Buses and buildings and people and shops
are far away, out of reach, broken off.
The road roars like an ocean.
This fear
you are soaked in it
this terror
it grips your skull like a latex cap.

The half-arch of the church door closes behind you
sealing off the clamour.
Inside is incense and silence.
Christ hangs, a gash in his side, head scored with thorns.
The Virgin weeps.
This is a pew, that a sanctuary,
and there the dry stations of the cross.

Pass the vinaigrette, I’ll toss the salad, says your brother.
Awake, all night, a firebox in your head, attacked
by maniacs, carved bulbous legs, writhing paisleys, the crack
in the ceiling, falling swirling scattering fragments of everything
you ever were. You curl up like a child
a gritty paste of sweat and sheets.
Until the window zings with the first plane. 

None of ye have been the same since your father died, says your mother.
Depression is medical. A chemical imbalance. Simple as that, says your brother.
Well, in my day, we didn’t have time to be depressed.
It’s the exams. And the break up with that bird.
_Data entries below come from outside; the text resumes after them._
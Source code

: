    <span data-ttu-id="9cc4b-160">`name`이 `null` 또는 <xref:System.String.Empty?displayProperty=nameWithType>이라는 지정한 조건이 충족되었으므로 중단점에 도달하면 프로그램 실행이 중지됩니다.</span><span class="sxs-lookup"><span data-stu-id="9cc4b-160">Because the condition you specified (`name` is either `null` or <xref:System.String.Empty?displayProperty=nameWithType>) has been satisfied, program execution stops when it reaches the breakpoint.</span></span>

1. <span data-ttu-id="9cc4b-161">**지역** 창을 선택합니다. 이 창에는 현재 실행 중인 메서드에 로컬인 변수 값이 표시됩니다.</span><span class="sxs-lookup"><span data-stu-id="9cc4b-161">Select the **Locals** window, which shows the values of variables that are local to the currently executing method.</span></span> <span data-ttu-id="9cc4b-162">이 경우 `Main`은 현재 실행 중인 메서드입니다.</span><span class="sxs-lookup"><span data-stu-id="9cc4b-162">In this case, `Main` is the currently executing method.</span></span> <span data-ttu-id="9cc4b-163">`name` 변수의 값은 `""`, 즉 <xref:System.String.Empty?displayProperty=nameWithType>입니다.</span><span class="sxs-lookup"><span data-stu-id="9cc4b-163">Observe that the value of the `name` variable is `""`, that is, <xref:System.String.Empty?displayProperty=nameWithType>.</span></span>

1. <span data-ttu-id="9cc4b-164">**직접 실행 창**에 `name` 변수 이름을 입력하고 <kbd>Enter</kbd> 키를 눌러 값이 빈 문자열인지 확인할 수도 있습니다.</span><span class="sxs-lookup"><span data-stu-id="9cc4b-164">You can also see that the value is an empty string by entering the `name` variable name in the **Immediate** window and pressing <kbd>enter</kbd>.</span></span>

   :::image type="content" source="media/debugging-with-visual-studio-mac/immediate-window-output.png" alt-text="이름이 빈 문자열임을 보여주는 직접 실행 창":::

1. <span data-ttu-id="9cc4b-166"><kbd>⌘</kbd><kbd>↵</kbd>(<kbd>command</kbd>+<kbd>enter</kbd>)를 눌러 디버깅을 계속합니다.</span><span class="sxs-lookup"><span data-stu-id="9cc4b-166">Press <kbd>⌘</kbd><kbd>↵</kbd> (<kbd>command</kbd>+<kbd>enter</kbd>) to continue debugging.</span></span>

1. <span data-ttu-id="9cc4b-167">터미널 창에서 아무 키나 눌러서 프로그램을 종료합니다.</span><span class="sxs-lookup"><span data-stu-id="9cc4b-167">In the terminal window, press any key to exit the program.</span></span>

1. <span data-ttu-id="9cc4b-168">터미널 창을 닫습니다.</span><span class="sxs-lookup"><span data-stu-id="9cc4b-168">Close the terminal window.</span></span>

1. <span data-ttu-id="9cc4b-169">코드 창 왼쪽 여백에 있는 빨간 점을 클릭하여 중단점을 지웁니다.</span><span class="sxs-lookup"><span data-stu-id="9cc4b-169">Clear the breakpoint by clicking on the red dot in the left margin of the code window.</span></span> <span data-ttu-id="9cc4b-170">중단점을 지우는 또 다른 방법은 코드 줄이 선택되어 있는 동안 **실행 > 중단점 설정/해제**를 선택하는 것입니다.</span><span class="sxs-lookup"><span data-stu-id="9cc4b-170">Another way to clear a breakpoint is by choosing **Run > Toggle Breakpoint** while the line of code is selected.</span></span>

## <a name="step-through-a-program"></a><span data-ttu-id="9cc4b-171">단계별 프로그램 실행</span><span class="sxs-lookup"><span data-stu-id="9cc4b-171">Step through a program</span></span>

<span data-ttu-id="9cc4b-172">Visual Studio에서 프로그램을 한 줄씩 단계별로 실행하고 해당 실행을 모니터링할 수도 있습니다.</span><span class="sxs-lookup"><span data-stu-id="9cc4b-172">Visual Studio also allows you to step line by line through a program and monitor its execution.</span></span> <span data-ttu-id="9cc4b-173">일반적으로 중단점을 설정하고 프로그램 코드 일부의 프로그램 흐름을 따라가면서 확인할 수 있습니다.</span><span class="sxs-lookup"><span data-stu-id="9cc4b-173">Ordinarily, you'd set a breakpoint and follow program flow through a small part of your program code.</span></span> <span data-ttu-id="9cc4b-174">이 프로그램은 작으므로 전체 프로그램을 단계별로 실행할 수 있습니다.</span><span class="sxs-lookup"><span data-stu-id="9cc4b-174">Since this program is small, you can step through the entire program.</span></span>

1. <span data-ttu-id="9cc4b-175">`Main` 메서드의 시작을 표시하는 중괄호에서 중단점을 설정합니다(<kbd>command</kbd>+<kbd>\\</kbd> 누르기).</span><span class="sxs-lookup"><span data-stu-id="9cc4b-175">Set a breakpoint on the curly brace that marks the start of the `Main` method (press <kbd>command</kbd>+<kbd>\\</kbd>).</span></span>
What’s her name?
And when we were down in the dumps we ate apples with milk and honey.
Pills. Anti-depressants. Tricyclics. That’s what he wants.
And baths, salt baths, I’ll get ye some Epsom salts, love.

Pipes. Traffic hiss. The blunt clap of a neighbour’s door. Voices.
Soon you will hear them stomp down the stairs
clank about in the bathroom.
You will hear them chat, like you can’t.
How will you face them?
How will you look them in the eye?
Did ye sleep? your mother will ask.

 

Bio

Eamonn Shanahan (+ family) is shortly returning to the UK (after a lengthy spell in Croatia). He has been published in Magma, Nine Muses Poetry, Ink, Sweat and Tears, Orbis,  london.art.co, and had a selection of poems broadcast on Oneword Radio.